DIRECTIONS:
Your copy should hold every record verbatim and none of the pictures.

· · ·

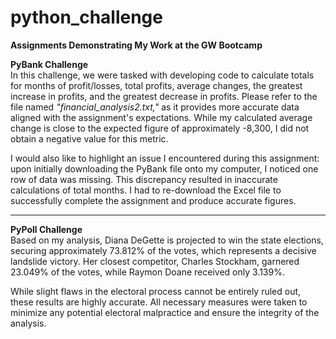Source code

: # python_challenge

**Assignments Demonstrating My Work at the GW Bootcamp**

**PyBank Challenge**  
In this challenge, we were tasked with developing code to calculate totals for months of profit/losses, total profits, average changes, the greatest increase in profits, and the greatest decrease in profits. Please refer to the file named *"financial_analysis2.txt,"* as it provides more accurate data aligned with the assignment's expectations. While my calculated average change is close to the expected figure of approximately -8,300, I did not obtain a negative value for this metric.  

I would also like to highlight an issue I encountered during this assignment: upon initially downloading the PyBank file onto my computer, I noticed one row of data was missing. This discrepancy resulted in inaccurate calculations of total months. I had to re-download the Excel file to successfully complete the assignment and produce accurate figures.  

---

**PyPoll Challenge**  
Based on my analysis, Diana DeGette is projected to win the state elections, securing approximately 73.812% of the votes, which represents a decisive landslide victory. Her closest competitor, Charles Stockham, garnered 23.049% of the votes, while Raymon Doane received only 3.139%.  

While slight flaws in the electoral process cannot be entirely ruled out, these results are highly accurate. All necessary measures were taken to minimize any potential electoral malpractice and ensure the integrity of the analysis.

· · ·

ANSWER:
Source code

: # python_challenge

**Assignments Demonstrating My Work at the GW Bootcamp**

**PyBank Challenge**  
In this challenge, we were tasked with developing code to calculate totals for months of profit/losses, total profits, average changes, the greatest increase in profits, and the greatest decrease in profits. Please refer to the file named *"financial_analysis2.txt,"* as it provides more accurate data aligned with the assignment's expectations. While my calculated average change is close to the expected figure of approximately -8,300, I did not obtain a negative value for this metric.  

I would also like to highlight an issue I encountered during this assignment: upon initially downloading the PyBank file onto my computer, I noticed one row of data was missing. This discrepancy resulted in inaccurate calculations of total months. I had to re-download the Excel file to successfully complete the assignment and produce accurate figures.  

---

**PyPoll Challenge**  
Based on my analysis, Diana DeGette is projected to win the state elections, securing approximately 73.812% of the votes, which represents a decisive landslide victory. Her closest competitor, Charles Stockham, garnered 23.049% of the votes, while Raymon Doane received only 3.139%.  

While slight flaws in the electoral process cannot be entirely ruled out, these results are highly accurate. All necessary measures were taken to minimize any potential electoral malpractice and ensure the integrity of the analysis.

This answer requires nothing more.